Ayrıca çoklu implant uygulamalarında, uygulanan implant sayısı ile pozitif korelasyon gösteren GİB düşüşü sağlandığı, 3 implantın 2 implanta göre daha iyi GİB düşüşü sağladığı belirtilmiş.(21) Erken ve orta evre PAAG’lu 240 hastaya, fako veya fako ve iStent uygulanan çalışmada, 1 yıl sonunda her iki grupta benzer GİB sonuçları elde edilmiş. (22)
Bayraktar ve ark. (23) prospektif çalışmalarında IStent’in latanoprostla karşılaştırılması, ve tek veya çift Istent ve Fako+Istent kombine uygulamalarının etkinliği araştırılmıştır. Çalışmada en fazla GİB düşüşü olan kombine cerrahi grubu iken, çift stent uygulanması, tek uygulamaya göre daha avantajlı bulunmuştur. Bununla birlikte iStent’in GIB düşüşüne etkinliğinin latanoprosta benzer olduğu belirtilmiştir.
Fernandez-Barrientos ve ark. (24) florofotometri kullanarak aköz akımı ve dışa akımda implantın etkinliğini değerlendirdikleri çalışmada, randomize ikiye ayrılan gruplara fako veya fako+iStent uygulanmış ve 1 yıl süreyle takip edilmişlerdir. Ameliyat öncesi verileri benzer olan grupların, ameliyat sonrası kontrollerde aköz akımı her iki grupta da anlamlı değişim göstermezken; trabeküler akım kolaylığı yalnız fako yapılan gruba göre kombine cerrahi grubunda anlamlı oranda yüksek bulunmuştur (%46’ya karşılık %27).

8- iStent inject
iStent’in daha sonra geliştirilen 2. jenerasyon tipidir. Tabeküler akım artışı için geliştirilen yeni dizayn 360μ uzunluğunda; ön kamara, trabeküler ağ ve SK içerisinde olan bölümlerden oluşur. Dört orifisi bulunmaktadır (Resim 10).

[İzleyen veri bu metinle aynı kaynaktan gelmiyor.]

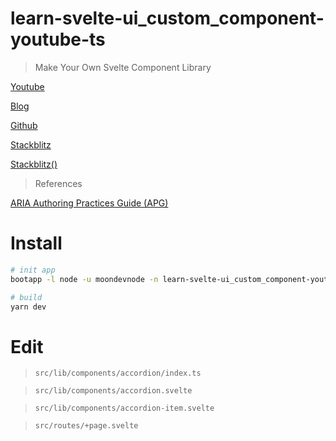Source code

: # learn-svelte-ui_custom_component-youtube-ts

> Make Your Own Svelte Component Library

[Youtube](https://www.youtube.com/watch?v=teXFHcugXaI)

[Blog](https://joyofcode.xyz/make-a-svelte-component-library)

[Github](https://github.com/joysofcode/svelte-accordion)

[Stackblitz](https://stackblitz.com/github/joysofcode/svelte-accordion)

[Stackblitz()](https://stackblitz.com/edit/joysofcode-svelte-accordion-7xaaed?file=README.md&title=Svelte%20Accordion)

> References

[ARIA Authoring Practices Guide (APG)](https://www.w3.org/WAI/ARIA/apg/)


# Install

```bash
# init app
bootapp -l node -u moondevnode -n learn-svelte-ui_custom_component-youtube-ts -d "Make Your Own Svelte Component Library(https://www.youtube.com/watch?v=teXFHcugXaI, https://joyofcode.xyz/make-a-svelte-component-library)" -t svelte-kit-ts

# build
yarn dev
```


# Edit

> `src/lib/components/accordion/index.ts`

> `src/lib/components/accordion.svelte`

> `src/lib/components/accordion-item.svelte`

> `src/routes/+page.svelte`


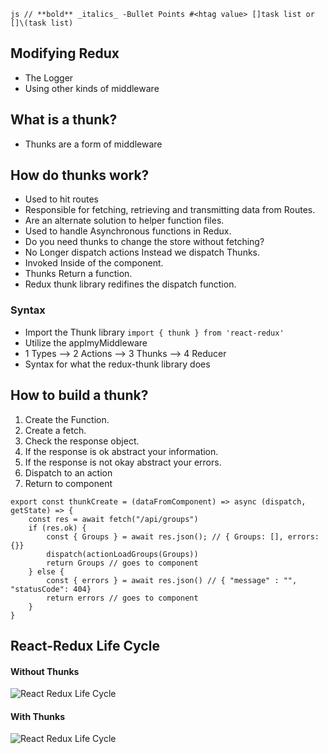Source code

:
 ```js // **bold** _italics_ -Bullet Points #<htag value> []task list or []\(task list)```

## Modifying Redux

- The Logger
- Using other kinds of middleware



## What is a thunk?
- Thunks are a form of middleware
## How do thunks work?
- Used to hit routes
- Responsible for fetching, retrieving and transmitting data from Routes.
- Are an alternate solution to helper function files.
- Used to handle Asynchronous functions in Redux.
- Do you need thunks to change the store without fetching?
- No Longer dispatch actions Instead we dispatch Thunks.
- Invoked Inside of the component.
- Thunks Return a function.
- Redux thunk library redifines the dispatch function.

### Syntax
- Import the Thunk library ```import { thunk } from 'react-redux' ```
- Utilize the applmyMiddleware
- 1 Types --> 2 Actions --> 3 Thunks --> 4 Reducer
- Syntax for what the redux-thunk library does 

## How to build a thunk?
1. Create the Function.
2. Create a fetch.
3. Check the response object.
4. If the response is ok abstract your information.
5. If the response is not okay abstract your errors.
6. Dispatch to an action
7. Return to component

```
export const thunkCreate = (dataFromComponent) => async (dispatch, getState) => {
    const res = await fetch("/api/groups")
    if (res.ok) {
        const { Groups } = await res.json(); // { Groups: [], errors: {}}
        dispatch(actionLoadGroups(Groups))
        return Groups // goes to component
    } else {
        const { errors } = await res.json() // { "message" : "", "statusCode": 404}
        return errors // goes to component
    }
}
```

## React-Redux Life Cycle
#### Without Thunks
![React Redux Life Cycle](react-redux-life-cycle-no-thunk.png)
#### With Thunks
![React Redux Life Cycle](react-redux-life-cycle-yes-thunk.png)
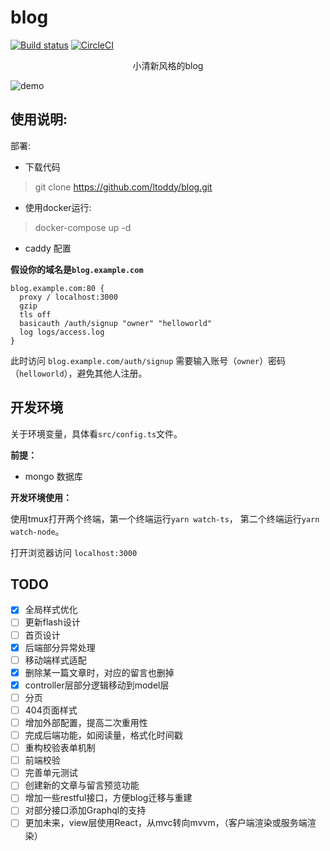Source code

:# blog

[![Build status](https://ci.appveyor.com/api/projects/status/7s0giiex0yx6p03t?svg=true)](https://ci.appveyor.com/project/ltoddy/blog)
[![CircleCI](https://circleci.com/gh/ltoddy/blog.svg?style=svg)](https://circleci.com/gh/ltoddy/blog)

<div align="center">小清新风格的blog</div>

![demo](https://img.vim-cn.com/1f/04917d4f94052d54bd5c3cae867bd56bfa1aec.jpg)

## 使用说明:

部署:

- 下载代码

> git clone https://github.com/ltoddy/blog.git

- 使用docker运行:

> docker-compose up -d

- caddy 配置

**假设你的域名是`blog.example.com`**

```
blog.example.com:80 {
  proxy / localhost:3000
  gzip
  tls off
  basicauth /auth/signup "owner" "helloworld"
  log logs/access.log
}
```

此时访问 `blog.example.com/auth/signup` 需要输入账号（`owner`）密码（`helloworld`），避免其他人注册。

## 开发环境

关于环境变量，具体看`src/config.ts`文件。

**前提：**

- mongo 数据库

**开发环境使用：**

使用tmux打开两个终端，第一个终端运行`yarn watch-ts`， 第二个终端运行`yarn watch-node`。

打开浏览器访问 `localhost:3000`

## TODO

- [x] 全局样式优化
- [ ] 更新flash设计
- [ ] 首页设计
- [x] 后端部分异常处理
- [ ] 移动端样式适配
- [x] 删除某一篇文章时，对应的留言也删掉
- [x] controller层部分逻辑移动到model层
- [ ] 分页
- [ ] 404页面样式
- [ ] 增加外部配置，提高二次重用性
- [ ] 完成后端功能，如阅读量，格式化时间戳
- [ ] 重构校验表单机制
- [ ] 前端校验
- [ ] 完善单元测试
- [ ] 创建新的文章与留言预览功能
- [ ] 增加一些restful接口，方便blog迁移与重建
- [ ] 对部分接口添加Graphql的支持
- [ ] 更加未来，view层使用React，从mvc转向mvvm，（客户端渲染或服务端渲染）
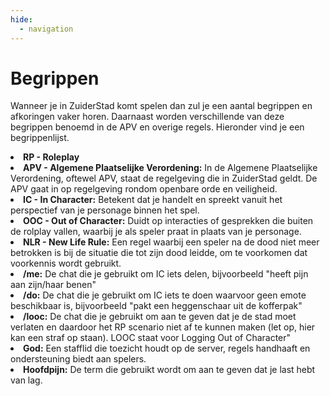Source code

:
 ```yaml
---
hide:
  - navigation
---
```

# Begrippen
Wanneer je in ZuiderStad komt spelen dan zul je een aantal begrippen en afkoringen vaker horen. Daarnaast worden verschillende van deze begrippen benoemd in de APV en overige regels. Hieronder vind je een begrippenlijst.

<li><strong>RP - Roleplay</strong></li>
<li><strong>APV - Algemene Plaatselijke Verordening:</strong> In de Algemene Plaatselijke Verordening, oftewel APV, staat de regelgeving die in ZuiderStad geldt. De APV gaat in op regelgeving rondom openbare orde en veiligheid.
<li><strong>IC - In Character:</strong> Betekent dat je handelt en spreekt vanuit het perspectief van je personage binnen het spel.</li>
<li><strong>OOC - Out of Character:</strong> Duidt op interacties of gesprekken die buiten de rolplay vallen, waarbij je als speler praat in plaats van je personage.</li>
<li><strong>NLR - New Life Rule:</strong> Een regel waarbij een speler na de dood niet meer betrokken is bij de situatie die tot zijn dood leidde, om te voorkomen dat voorkennis wordt gebruikt.</li>
<li><strong>/me:</strong> De chat die je gebruikt om IC iets delen, bijvoorbeeld "heeft pijn aan zijn/haar benen"</li>
<li><strong>/do:</strong> De chat die je gebruikt om IC iets te doen waarvoor geen emote beschikbaar is, bijvoorbeeld "pakt een heggenschaar uit de kofferpak"</li>
<li><strong>/looc:</strong> De chat die je gebruikt om aan te geven dat je de stad moet verlaten en daardoor het RP scenario niet af te kunnen maken (let op, hier kan een straf op staan). LOOC staat voor Logging Out of Character"</li>
<li><strong>God:</strong> Een stafflid die toezicht houdt op de server, regels handhaaft en ondersteuning biedt aan spelers.</li>
<li><strong>Hoofdpijn:</strong> De term die gebruikt wordt om aan te geven dat je last hebt van lag.</li>
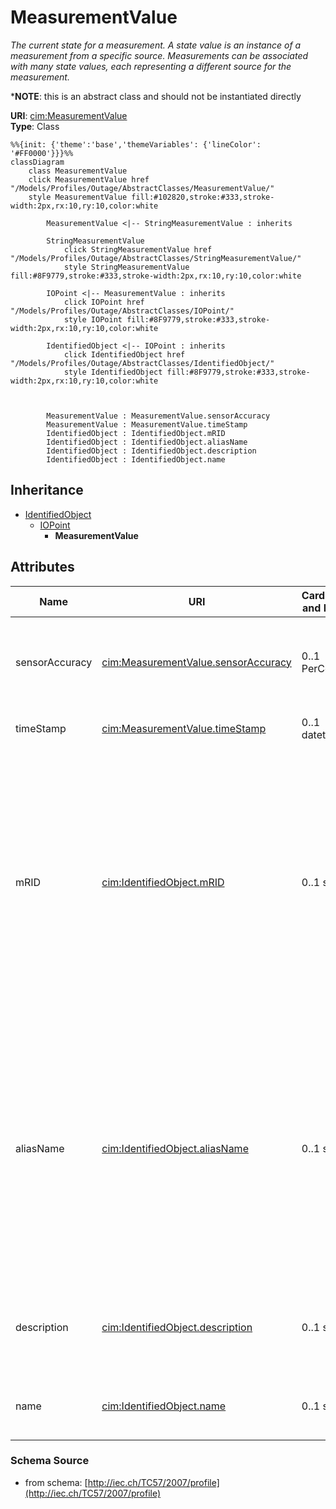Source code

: # MeasurementValue

_The current state for a measurement. A state value is an instance of a measurement from a specific source. Measurements can be associated with many state values, each representing a different source for the measurement._

*__NOTE__: this is an abstract class and should not be instantiated directly

**URI**: [cim:MeasurementValue](http://iec.ch/TC57/CIM100#MeasurementValue)<br />
**Type**: Class

```mermaid
%%{init: {'theme':'base','themeVariables': {'lineColor': '#FF0000'}}}%%
classDiagram
    class MeasurementValue
    click MeasurementValue href "/Models/Profiles/Outage/AbstractClasses/MeasurementValue/"
    style MeasurementValue fill:#102820,stroke:#333,stroke-width:2px,rx:10,ry:10,color:white

        MeasurementValue <|-- StringMeasurementValue : inherits

        StringMeasurementValue
            click StringMeasurementValue href "/Models/Profiles/Outage/AbstractClasses/StringMeasurementValue/"
            style StringMeasurementValue fill:#8F9779,stroke:#333,stroke-width:2px,rx:10,ry:10,color:white
     
        IOPoint <|-- MeasurementValue : inherits
            click IOPoint href "/Models/Profiles/Outage/AbstractClasses/IOPoint/"
            style IOPoint fill:#8F9779,stroke:#333,stroke-width:2px,rx:10,ry:10,color:white
     
        IdentifiedObject <|-- IOPoint : inherits
            click IdentifiedObject href "/Models/Profiles/Outage/AbstractClasses/IdentifiedObject/"
            style IdentifiedObject fill:#8F9779,stroke:#333,stroke-width:2px,rx:10,ry:10,color:white



        MeasurementValue : MeasurementValue.sensorAccuracy
        MeasurementValue : MeasurementValue.timeStamp
        IdentifiedObject : IdentifiedObject.mRID
        IdentifiedObject : IdentifiedObject.aliasName
        IdentifiedObject : IdentifiedObject.description
        IdentifiedObject : IdentifiedObject.name
```

## Inheritance
* [IdentifiedObject](/Models/Profiles/Outage/AbstractClasses/IdentifiedObject/)
    * [IOPoint](/Models/Profiles/Outage/AbstractClasses/IOPoint/)
        * **MeasurementValue**

## Attributes
| Name | URI | Cardinality and Range | Description | Inheritance |
| ---  | --- | --- | --- | --- |
| sensorAccuracy | [cim:MeasurementValue.sensorAccuracy](http://iec.ch/TC57/CIM100#MeasurementValue.sensorAccuracy) | 0..1 PerCent | The limit, expressed as a percentage of the sensor maximum, that errors will not exceed when the sensor is used under  reference conditions. | direct |
| timeStamp | [cim:MeasurementValue.timeStamp](http://iec.ch/TC57/CIM100#MeasurementValue.timeStamp) | 0..1 datetime | The time when the value was last updated. | direct |
| mRID | [cim:IdentifiedObject.mRID](http://iec.ch/TC57/CIM100#IdentifiedObject.mRID) | 0..1 string | Master resource identifier issued by a model authority. The mRID is unique within an exchange context. Global uniqueness is easily achieved by using a UUID, as specified in RFC 4122, for the mRID. The use of UUID is strongly recommended.For CIMXML data files in RDF syntax conforming to IEC 61970-552, the mRID is mapped to rdf:ID or rdf:about attributes that identify CIM object elements. | IdentifiedObject |
| aliasName | [cim:IdentifiedObject.aliasName](http://iec.ch/TC57/CIM100#IdentifiedObject.aliasName) | 0..1 string | The aliasName is free text human readable name of the object alternative to IdentifiedObject.name. It may be non unique and may not correlate to a naming hierarchy.The attribute aliasName is retained because of backwards compatibility between CIM relases. It is however recommended to replace aliasName with the Name class as aliasName is planned for retirement at a future time. | IdentifiedObject |
| description | [cim:IdentifiedObject.description](http://iec.ch/TC57/CIM100#IdentifiedObject.description) | 0..1 string | The description is a free human readable text describing or naming the object. It may be non unique and may not correlate to a naming hierarchy. | IdentifiedObject |
| name | [cim:IdentifiedObject.name](http://iec.ch/TC57/CIM100#IdentifiedObject.name) | 0..1 string | The name is any free human readable and possibly non unique text naming the object. | IdentifiedObject |

### Schema Source
* from schema: [http://iec.ch/TC57/2007/profile](http://iec.ch/TC57/2007/profile)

Resim 10. 2. jenerasyon, istent Inject

İstent inject ile yapılan Voskanyan ve ark.’nın çok merkezli çalışmalarında çoklu implant enjeksiyonunda 12 ay sonunda etkili GİB düşüşleri ve ilaç sayısında anlamlı azalma sağlandığı bildirilmiş.(25)
Bir diğer çalışmada 2 implant enjeksiyonuyla sağlanan GİB kontrolunun (ort. 8.1±2.6 mmHg düşüş), 2 topikal antiglokomatöz ilacın etkinliğine (ort. 7.2±2.2 mmHg düşüş) benzer oranlarda etkili ve güvenli olduğu sonucuna varılmıştır. (26)
İstent çalışmalarının sonuçları genel olarak değerlendirildiğinde, fako cerrahisi ile kombine uygulanmaları ve birden fazla iStent implantasyonu ile etkin GİB kontrolü sağlanmaktadır. Aksi halde GİB düşüşü oldukça sınırlı kalmaktadır. Komplikasyonları sıklıkla hifema olmak üzere, geçici GİB yükselmesi, istent’in tıkanıklığı ya da ön kamarada yer değiştirmesi olarak sayılabilir. Spontan açılabilir, gerektiği durumlarda iridoplasti uygulanabilir.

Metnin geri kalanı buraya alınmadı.